As of Sunday night, Realtimerpi.com’s power rankings of the 33 Division I conferences had the America East men 25th and women 21st.
Albany is a tough opponent for the Black Bears. The Great Danes men (5-6) are ranked 190 of 351 teams. They beat Yale, which beat defending NCAA champion Connecticut.
The defending league champion Albany women (7-4) ranked 110th, but the 8-4 UMaine women were the highest-ranked America East Conference team in the power rankings at 94.
Statistically, the UMaine men’s and women’s teams are similar offensively. The men have had several tough losses and could be 5-6. Both teams are shooting 41 percent from the floor, but the women are shooting 30.1 percent on 3-pointers and the men only 28.4 percent.
Both are struggling shooting from the floor, especially from the 3-point line. The women are shooting 23.2 3’s per game, making 7.1, and the men have made 5.5 a game but are shooting 19.5 per game.
The UMaine women are averaging 50.4 field-goal attempts per game, but 45.8 percent of those are 3-pointers. The men shot 35.3 percent of their shots from the arc among 55.2 shots overall.
Liz Wood is the only women’s player making higher than 33.3 percent (36 percent), while Kevin Little (40 percent) and Zarko Valjarevic (33 percent) lead the men.
The women are fortunate despite statistically overusing the 3-pointer and are not shooting it well. The men have not been able to overcome their shooting problems but also take too many 3-pointers while shooting a low percentage.
Teams that live by the 3 may die by the 3 and usually don’t win postseason tournaments.
Given the above stats, here are some New Year’s resolutions to help UMaine women’s basketball coach Richard Barron and men’s coach Bob Walsh improve their teams’ 3-point shooting:
— Use good 3-point shooting techniques, develop better 3-point shot selection and use pump-fake 3-point attempts more when defenders close out on those shots.
— Teams should try to get the ball inside to the low block a lot more.

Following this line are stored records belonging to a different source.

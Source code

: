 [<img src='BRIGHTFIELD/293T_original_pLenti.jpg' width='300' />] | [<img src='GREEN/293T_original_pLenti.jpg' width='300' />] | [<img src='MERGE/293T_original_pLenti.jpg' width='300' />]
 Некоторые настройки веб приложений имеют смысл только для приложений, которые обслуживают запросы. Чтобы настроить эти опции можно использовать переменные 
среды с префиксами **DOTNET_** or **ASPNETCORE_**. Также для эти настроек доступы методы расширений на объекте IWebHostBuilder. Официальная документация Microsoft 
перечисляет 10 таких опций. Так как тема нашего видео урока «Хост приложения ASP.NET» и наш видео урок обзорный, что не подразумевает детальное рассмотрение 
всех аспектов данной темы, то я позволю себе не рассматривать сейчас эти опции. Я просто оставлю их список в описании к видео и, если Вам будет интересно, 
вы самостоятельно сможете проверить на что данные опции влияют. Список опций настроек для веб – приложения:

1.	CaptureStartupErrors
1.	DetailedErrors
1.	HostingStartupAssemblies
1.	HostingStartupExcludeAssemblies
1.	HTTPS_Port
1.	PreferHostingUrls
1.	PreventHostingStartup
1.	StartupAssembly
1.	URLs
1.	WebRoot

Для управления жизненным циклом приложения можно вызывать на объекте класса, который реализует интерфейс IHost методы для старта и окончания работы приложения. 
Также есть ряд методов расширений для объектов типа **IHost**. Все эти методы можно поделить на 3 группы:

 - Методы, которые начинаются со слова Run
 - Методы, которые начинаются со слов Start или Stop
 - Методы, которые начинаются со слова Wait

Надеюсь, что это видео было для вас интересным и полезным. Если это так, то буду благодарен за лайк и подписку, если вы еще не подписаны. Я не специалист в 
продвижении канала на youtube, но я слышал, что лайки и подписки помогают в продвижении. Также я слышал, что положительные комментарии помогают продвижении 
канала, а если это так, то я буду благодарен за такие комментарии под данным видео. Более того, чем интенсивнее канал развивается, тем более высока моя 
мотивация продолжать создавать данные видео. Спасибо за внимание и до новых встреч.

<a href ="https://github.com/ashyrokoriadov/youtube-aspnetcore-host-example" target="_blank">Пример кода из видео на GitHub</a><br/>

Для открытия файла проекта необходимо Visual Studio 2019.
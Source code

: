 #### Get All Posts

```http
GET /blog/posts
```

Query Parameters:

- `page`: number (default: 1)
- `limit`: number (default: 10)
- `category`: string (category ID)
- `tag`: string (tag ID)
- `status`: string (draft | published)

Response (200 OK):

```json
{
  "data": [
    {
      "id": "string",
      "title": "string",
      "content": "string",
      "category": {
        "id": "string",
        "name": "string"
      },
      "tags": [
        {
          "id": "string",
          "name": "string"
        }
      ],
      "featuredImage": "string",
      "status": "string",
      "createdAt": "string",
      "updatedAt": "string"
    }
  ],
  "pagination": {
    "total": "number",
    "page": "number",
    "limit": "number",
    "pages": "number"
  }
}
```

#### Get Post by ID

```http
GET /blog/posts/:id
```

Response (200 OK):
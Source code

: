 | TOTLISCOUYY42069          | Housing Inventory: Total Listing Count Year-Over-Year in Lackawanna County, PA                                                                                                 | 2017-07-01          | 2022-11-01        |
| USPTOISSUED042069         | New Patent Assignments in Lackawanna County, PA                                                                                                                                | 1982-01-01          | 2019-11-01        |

The passer facing the player on the low block is already facing the basket, so if the defense double-teams the low block, that player can pass to a player whose defender is doubling down as the 3-point shooter is already open, squared to the basket.
Above average 3-point shooters shoot 40-plus percent when they are wide open on an inside-out pass from the low block. On perimeter passes off double-downs, or off the dribble and kick-out passes, they shoot 33-39 percent.

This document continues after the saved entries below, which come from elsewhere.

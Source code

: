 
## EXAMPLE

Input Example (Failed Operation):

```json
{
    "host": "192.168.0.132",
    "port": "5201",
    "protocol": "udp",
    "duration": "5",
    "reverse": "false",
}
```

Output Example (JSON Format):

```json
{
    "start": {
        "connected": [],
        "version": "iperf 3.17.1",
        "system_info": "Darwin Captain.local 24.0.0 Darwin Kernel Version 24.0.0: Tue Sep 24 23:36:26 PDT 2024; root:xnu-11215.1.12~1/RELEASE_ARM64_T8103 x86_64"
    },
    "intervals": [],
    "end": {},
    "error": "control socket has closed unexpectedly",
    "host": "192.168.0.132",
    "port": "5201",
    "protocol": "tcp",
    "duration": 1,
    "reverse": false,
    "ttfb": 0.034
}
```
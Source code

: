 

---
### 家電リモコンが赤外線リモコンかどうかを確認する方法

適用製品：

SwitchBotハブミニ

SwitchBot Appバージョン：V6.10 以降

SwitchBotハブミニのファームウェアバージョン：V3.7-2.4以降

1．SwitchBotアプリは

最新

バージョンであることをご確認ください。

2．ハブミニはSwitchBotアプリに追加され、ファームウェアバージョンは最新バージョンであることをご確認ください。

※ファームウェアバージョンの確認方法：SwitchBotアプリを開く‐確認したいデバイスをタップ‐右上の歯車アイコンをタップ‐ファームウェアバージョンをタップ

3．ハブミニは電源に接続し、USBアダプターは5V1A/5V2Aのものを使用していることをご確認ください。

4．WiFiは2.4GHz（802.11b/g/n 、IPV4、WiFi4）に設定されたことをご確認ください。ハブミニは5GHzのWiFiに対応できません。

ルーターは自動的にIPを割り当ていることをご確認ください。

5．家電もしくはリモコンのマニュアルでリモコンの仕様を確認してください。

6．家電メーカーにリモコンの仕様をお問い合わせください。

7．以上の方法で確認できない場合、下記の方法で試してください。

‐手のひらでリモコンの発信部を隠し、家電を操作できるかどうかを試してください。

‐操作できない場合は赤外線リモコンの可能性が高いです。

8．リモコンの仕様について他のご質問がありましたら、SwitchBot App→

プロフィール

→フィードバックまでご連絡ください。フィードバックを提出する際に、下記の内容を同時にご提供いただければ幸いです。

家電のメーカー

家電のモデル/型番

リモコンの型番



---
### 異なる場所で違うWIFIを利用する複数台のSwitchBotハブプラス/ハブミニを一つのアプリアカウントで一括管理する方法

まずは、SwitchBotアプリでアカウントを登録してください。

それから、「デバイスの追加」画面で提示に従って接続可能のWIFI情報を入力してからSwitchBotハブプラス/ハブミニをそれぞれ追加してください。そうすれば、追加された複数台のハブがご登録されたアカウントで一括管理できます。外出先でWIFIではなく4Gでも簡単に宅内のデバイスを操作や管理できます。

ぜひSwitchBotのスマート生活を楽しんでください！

The percentages decrease significantly coming off screens or off the dribble. This occurs because the player receiving the pass is usually facing the passer, not the basket. This results in shooters not being ready to shoot as soon as they get the ball. Shooters must be squared to the basket, hands in the correct shooting position where they want the ball, and legs already bent. If they don’t, they will rush their shot and not be able to get it off.
— When 3-point shooters face a quick close-out they should pump-fake a 3, as the defender’s momentum is coming toward them. That makes it easy to dribble by the defender or get fouled. Few players use this move at any level.

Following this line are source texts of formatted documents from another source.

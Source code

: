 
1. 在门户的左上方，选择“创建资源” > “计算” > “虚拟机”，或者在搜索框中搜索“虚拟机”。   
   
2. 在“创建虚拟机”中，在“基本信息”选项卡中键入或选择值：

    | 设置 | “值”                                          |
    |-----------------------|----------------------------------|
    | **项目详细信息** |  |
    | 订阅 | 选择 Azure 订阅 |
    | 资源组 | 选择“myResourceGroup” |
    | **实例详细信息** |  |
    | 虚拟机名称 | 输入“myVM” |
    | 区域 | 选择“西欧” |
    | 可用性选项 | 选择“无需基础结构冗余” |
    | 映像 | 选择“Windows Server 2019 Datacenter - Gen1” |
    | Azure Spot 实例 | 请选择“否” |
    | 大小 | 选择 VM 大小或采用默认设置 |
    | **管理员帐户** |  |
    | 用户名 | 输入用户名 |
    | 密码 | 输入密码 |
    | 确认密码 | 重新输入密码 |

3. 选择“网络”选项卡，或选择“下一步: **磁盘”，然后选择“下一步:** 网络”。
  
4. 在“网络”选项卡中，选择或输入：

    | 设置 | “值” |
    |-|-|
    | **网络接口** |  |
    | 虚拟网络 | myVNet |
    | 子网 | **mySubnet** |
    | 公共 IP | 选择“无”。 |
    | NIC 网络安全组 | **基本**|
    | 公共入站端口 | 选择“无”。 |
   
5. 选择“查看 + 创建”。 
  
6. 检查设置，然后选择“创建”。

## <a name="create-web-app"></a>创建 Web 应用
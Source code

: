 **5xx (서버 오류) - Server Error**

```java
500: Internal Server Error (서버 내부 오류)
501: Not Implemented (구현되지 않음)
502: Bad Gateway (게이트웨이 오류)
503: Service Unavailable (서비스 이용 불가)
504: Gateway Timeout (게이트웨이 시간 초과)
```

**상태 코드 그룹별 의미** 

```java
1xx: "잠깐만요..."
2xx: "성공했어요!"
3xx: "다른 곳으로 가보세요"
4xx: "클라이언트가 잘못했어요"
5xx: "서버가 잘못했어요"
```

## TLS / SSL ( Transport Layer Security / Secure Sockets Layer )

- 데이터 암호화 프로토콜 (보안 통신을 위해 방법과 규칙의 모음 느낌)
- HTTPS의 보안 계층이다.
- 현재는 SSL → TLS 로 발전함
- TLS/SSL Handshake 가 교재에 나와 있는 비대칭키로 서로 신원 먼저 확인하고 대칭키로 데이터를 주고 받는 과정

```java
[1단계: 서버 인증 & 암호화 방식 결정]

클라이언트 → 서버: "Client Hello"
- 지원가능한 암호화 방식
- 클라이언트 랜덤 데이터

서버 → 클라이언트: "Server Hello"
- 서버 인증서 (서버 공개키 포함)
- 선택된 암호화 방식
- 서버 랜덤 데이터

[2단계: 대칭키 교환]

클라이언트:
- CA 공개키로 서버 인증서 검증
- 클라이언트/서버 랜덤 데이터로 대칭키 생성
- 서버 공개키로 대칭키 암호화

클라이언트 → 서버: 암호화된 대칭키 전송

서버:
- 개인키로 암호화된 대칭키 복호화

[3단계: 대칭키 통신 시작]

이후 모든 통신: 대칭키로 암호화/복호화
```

These New Year’s 3-point shooting resolutions might help UMaine players improve their 3-point percentages and lead to more success in conference play.
Here is a 3-point shooting trivia question: How many Division I men and women are shooting over 40 percent on 3-pointers this season?
Remember, men’s players must average 2.5 made 3’s per game and the women 2.2 per contest to qualify. An above-average 3-point shooter should make at least 40 percent.
There are 351 men’s teams and 351 women’s teams and some 5,000 players competing at the Division I level.